Just waiting for a software stack that actually works on all platforms…unless the industry suddenly decides to pick us as prestige project and throw millions in cash and devolpers at Krita to implement the same thing many times…(how many times was Cycles reimplemented? OpenCL, Cuda, OptiX, HIP, oneAPI, Metal…)
This gets asked so often that we collectively grew tired of explaining why it’s not a thing and not happening in the foreseeable future. You can use the forum search to find mny of the topics.
General specs for any 2D art program is pretty basic, outside of the studios using networked work stations.
High single core performance, 32GB high speed Ram, decent but not necessarily top end GPU will serve you well. Processor and RAM performance will make the most difference, don’t skimp on speeds. Number of cores won’t matter as much, a 6 core is plenty.
At 32 GB RAM, you’re going to be fine for even larger projects, anything over 64GB you’re going to most likely run into the software’s limits before you run out of RAM. So it’s diminished returns for the money after 64Gb.

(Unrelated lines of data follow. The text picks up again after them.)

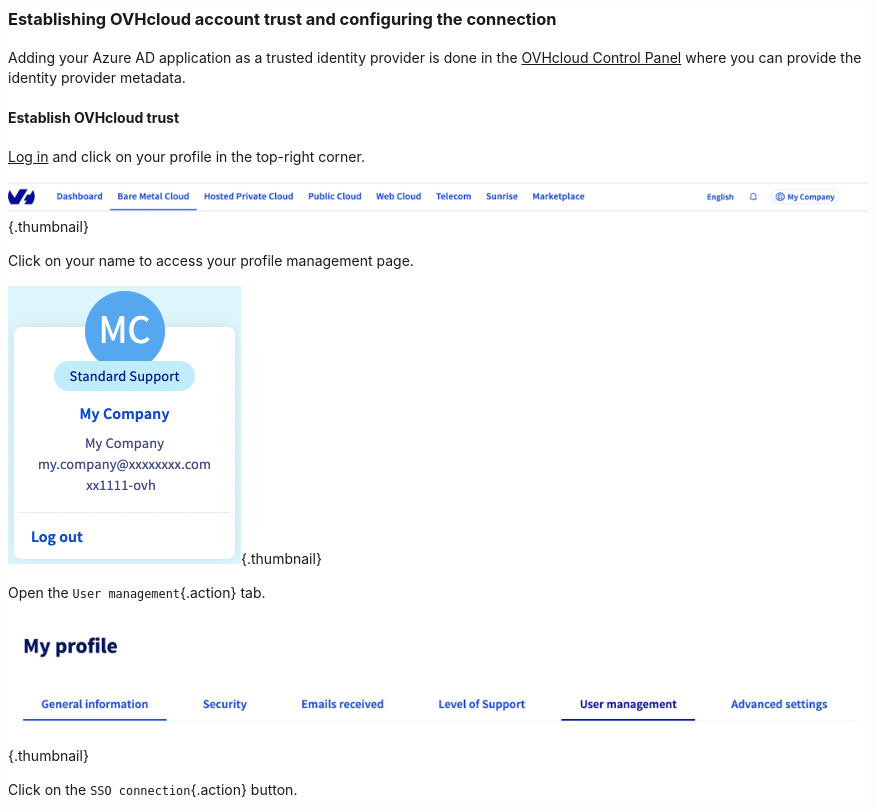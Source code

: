 ### Establishing OVHcloud account trust and configuring the connection

Adding your Azure AD application as a trusted identity provider is done in the [OVHcloud Control Panel](https://ca.ovh.com/auth/?action=gotomanager&from=https://www.ovh.com.au/&ovhSubsidiary=au) where you can provide the identity provider metadata.

#### Establish OVHcloud trust

[Log in](https://ca.ovh.com/auth/?action=gotomanager&from=https://www.ovh.com.au/&ovhSubsidiary=au) and click on your profile in the top-right corner.

![OVHcloud top menu](images/ovhcloud_top_menu.png){.thumbnail}

Click on your name to access your profile management page.

![OVHcloud user infos](images/ovhcloud_user_infos.png){.thumbnail}

Open the `User management`{.action} tab.

![OVHcloud profile menu](images/ovhcloud_profile_menu.png){.thumbnail}

Click on the `SSO connection`{.action} button.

3D rendering, video editing,and animation is where the gaming computer specs start to shine. High end matched GPU, etc. Not necessary for still images.
As for Krita itself, it will even run fine on my old Surface 4 with abysmal specs, with only minor slowdowns here and there. But I don’t use large brushes, projects, etc. on it.
Hi Celes, you’re saying you’re on DDR3, then your system must be pretty old. If you upgrade to a DDR5 platform, a nice NVME SSD, and a strong processor, you should be very happy. For a productivity system, I would not skimp on either cores or RAM, just go with something that may feel like an overkill. The truth is once you upgrade the system you typically stay on it for 5 years if not longer, so it’s good to go close to a high-end. Of course it’s a heap of money so…
My current system is Ryzen 5950X and upgrading to 9950X and DDR5 would already be a huge win. I still didn’t because I’m feeling a bit lazy and… the cost
I have 64 GB RAM and it is kind of overkill, until it isn’t. Blender/Krita can consume a lot of memory, it all depends on the document you are working on. In my case I also do programming, run WSL2, it all can use a lot of RAM. More CPU cores is good too, it’s not just Krita, you may be running OBS, browser, Discord, etc.
Bottom line, I would go for a 16c/32t CPU and 64 GB RAM (2 modules, not 4) unless you really don’t want to spend that much cash.